_Your objective_:
Nothing in the records should differ when they are repeated. Restate them word for word.

[Saved data entries]
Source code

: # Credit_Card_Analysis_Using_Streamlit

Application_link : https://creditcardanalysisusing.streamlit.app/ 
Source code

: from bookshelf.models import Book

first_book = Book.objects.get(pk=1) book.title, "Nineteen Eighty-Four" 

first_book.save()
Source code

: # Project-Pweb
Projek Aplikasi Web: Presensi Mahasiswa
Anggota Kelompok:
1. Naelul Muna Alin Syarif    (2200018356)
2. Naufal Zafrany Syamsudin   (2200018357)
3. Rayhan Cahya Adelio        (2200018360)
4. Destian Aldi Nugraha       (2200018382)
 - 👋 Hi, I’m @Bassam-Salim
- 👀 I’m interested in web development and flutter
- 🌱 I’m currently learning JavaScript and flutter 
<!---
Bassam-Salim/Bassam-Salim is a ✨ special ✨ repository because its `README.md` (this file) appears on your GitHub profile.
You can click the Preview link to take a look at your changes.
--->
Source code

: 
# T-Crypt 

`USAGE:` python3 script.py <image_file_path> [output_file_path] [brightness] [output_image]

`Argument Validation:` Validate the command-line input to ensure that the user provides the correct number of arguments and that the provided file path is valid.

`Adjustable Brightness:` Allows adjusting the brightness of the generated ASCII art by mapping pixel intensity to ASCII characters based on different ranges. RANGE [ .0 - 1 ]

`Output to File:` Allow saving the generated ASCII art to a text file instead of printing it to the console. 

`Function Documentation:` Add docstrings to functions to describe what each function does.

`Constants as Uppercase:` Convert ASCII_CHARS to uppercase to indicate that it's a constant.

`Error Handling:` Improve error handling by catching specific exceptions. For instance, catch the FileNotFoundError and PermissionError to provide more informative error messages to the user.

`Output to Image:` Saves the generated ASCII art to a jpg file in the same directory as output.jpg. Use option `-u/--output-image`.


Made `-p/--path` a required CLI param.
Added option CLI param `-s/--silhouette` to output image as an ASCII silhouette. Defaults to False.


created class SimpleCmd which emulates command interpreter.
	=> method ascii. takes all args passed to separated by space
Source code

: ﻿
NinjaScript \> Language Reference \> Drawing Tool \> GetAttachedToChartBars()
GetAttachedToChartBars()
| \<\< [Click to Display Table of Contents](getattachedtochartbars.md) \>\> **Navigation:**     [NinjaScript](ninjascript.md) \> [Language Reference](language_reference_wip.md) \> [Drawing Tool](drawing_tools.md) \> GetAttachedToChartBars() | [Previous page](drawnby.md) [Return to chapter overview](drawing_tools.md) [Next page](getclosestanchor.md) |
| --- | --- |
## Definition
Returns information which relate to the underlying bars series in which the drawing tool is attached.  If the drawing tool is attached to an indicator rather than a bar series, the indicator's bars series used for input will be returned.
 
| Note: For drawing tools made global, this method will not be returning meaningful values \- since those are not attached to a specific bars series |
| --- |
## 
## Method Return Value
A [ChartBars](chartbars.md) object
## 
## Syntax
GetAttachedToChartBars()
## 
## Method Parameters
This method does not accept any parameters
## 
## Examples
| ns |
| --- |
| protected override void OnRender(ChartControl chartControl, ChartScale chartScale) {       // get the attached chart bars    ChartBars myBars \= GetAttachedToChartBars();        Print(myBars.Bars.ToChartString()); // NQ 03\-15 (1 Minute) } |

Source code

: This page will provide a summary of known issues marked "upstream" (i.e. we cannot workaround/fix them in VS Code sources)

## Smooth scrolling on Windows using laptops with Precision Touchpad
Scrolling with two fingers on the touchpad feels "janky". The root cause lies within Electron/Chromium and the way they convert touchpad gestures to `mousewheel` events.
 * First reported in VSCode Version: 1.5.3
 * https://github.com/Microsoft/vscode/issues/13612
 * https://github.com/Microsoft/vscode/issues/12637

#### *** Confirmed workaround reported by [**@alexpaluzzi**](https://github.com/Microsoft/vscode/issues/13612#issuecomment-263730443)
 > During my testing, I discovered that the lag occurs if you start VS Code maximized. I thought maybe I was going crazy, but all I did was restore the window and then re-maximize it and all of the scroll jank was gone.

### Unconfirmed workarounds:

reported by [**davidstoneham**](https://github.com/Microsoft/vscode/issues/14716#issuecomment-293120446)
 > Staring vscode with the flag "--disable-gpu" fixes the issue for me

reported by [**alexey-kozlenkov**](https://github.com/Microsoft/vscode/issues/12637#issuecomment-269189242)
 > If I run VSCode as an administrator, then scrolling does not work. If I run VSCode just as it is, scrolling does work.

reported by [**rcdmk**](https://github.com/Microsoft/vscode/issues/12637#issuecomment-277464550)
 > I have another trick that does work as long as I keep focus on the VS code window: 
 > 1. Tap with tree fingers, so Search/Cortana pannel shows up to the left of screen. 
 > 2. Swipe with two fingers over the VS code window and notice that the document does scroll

_Task answer_:
Source code

: # Credit_Card_Analysis_Using_Streamlit

Application_link : https://creditcardanalysisusing.streamlit.app/ 
Source code

: from bookshelf.models import Book

first_book = Book.objects.get(pk=1) book.title, "Nineteen Eighty-Four" 

first_book.save()
Source code

: # Project-Pweb
Projek Aplikasi Web: Presensi Mahasiswa
Anggota Kelompok:
1. Naelul Muna Alin Syarif    (2200018356)
2. Naufal Zafrany Syamsudin   (2200018357)
3. Rayhan Cahya Adelio        (2200018360)
4. Destian Aldi Nugraha       (2200018382)
 - 👋 Hi, I’m @Bassam-Salim
- 👀 I’m interested in web development and flutter
- 🌱 I’m currently learning JavaScript and flutter 
<!---
Bassam-Salim/Bassam-Salim is a ✨ special ✨ repository because its `README.md` (this file) appears on your GitHub profile.
You can click the Preview link to take a look at your changes.
--->
Source code

: 
# T-Crypt 

`USAGE:` python3 script.py <image_file_path> [output_file_path] [brightness] [output_image]

`Argument Validation:` Validate the command-line input to ensure that the user provides the correct number of arguments and that the provided file path is valid.

`Adjustable Brightness:` Allows adjusting the brightness of the generated ASCII art by mapping pixel intensity to ASCII characters based on different ranges. RANGE [ .0 - 1 ]

`Output to File:` Allow saving the generated ASCII art to a text file instead of printing it to the console. 

`Function Documentation:` Add docstrings to functions to describe what each function does.

`Constants as Uppercase:` Convert ASCII_CHARS to uppercase to indicate that it's a constant.

`Error Handling:` Improve error handling by catching specific exceptions. For instance, catch the FileNotFoundError and PermissionError to provide more informative error messages to the user.

`Output to Image:` Saves the generated ASCII art to a jpg file in the same directory as output.jpg. Use option `-u/--output-image`.


Made `-p/--path` a required CLI param.
Added option CLI param `-s/--silhouette` to output image as an ASCII silhouette. Defaults to False.


created class SimpleCmd which emulates command interpreter.
	=> method ascii. takes all args passed to separated by space
Source code

: ﻿
NinjaScript \> Language Reference \> Drawing Tool \> GetAttachedToChartBars()
GetAttachedToChartBars()
| \<\< [Click to Display Table of Contents](getattachedtochartbars.md) \>\> **Navigation:**     [NinjaScript](ninjascript.md) \> [Language Reference](language_reference_wip.md) \> [Drawing Tool](drawing_tools.md) \> GetAttachedToChartBars() | [Previous page](drawnby.md) [Return to chapter overview](drawing_tools.md) [Next page](getclosestanchor.md) |
| --- | --- |
## Definition
Returns information which relate to the underlying bars series in which the drawing tool is attached.  If the drawing tool is attached to an indicator rather than a bar series, the indicator's bars series used for input will be returned.
 
| Note: For drawing tools made global, this method will not be returning meaningful values \- since those are not attached to a specific bars series |
| --- |
## 
## Method Return Value
A [ChartBars](chartbars.md) object
## 
## Syntax
GetAttachedToChartBars()
## 
## Method Parameters
This method does not accept any parameters
## 
## Examples
| ns |
| --- |
| protected override void OnRender(ChartControl chartControl, ChartScale chartScale) {       // get the attached chart bars    ChartBars myBars \= GetAttachedToChartBars();        Print(myBars.Bars.ToChartString()); // NQ 03\-15 (1 Minute) } |

Source code

: This page will provide a summary of known issues marked "upstream" (i.e. we cannot workaround/fix them in VS Code sources)

## Smooth scrolling on Windows using laptops with Precision Touchpad
Scrolling with two fingers on the touchpad feels "janky". The root cause lies within Electron/Chromium and the way they convert touchpad gestures to `mousewheel` events.
 * First reported in VSCode Version: 1.5.3
 * https://github.com/Microsoft/vscode/issues/13612
 * https://github.com/Microsoft/vscode/issues/12637

#### *** Confirmed workaround reported by [**@alexpaluzzi**](https://github.com/Microsoft/vscode/issues/13612#issuecomment-263730443)
 > During my testing, I discovered that the lag occurs if you start VS Code maximized. I thought maybe I was going crazy, but all I did was restore the window and then re-maximize it and all of the scroll jank was gone.

### Unconfirmed workarounds:

reported by [**davidstoneham**](https://github.com/Microsoft/vscode/issues/14716#issuecomment-293120446)
 > Staring vscode with the flag "--disable-gpu" fixes the issue for me

reported by [**alexey-kozlenkov**](https://github.com/Microsoft/vscode/issues/12637#issuecomment-269189242)
 > If I run VSCode as an administrator, then scrolling does not work. If I run VSCode just as it is, scrolling does work.

reported by [**rcdmk**](https://github.com/Microsoft/vscode/issues/12637#issuecomment-277464550)
 > I have another trick that does work as long as I keep focus on the VS code window: 
 > 1. Tap with tree fingers, so Search/Cortana pannel shows up to the left of screen. 
 > 2. Swipe with two fingers over the VS code window and notice that the document does scroll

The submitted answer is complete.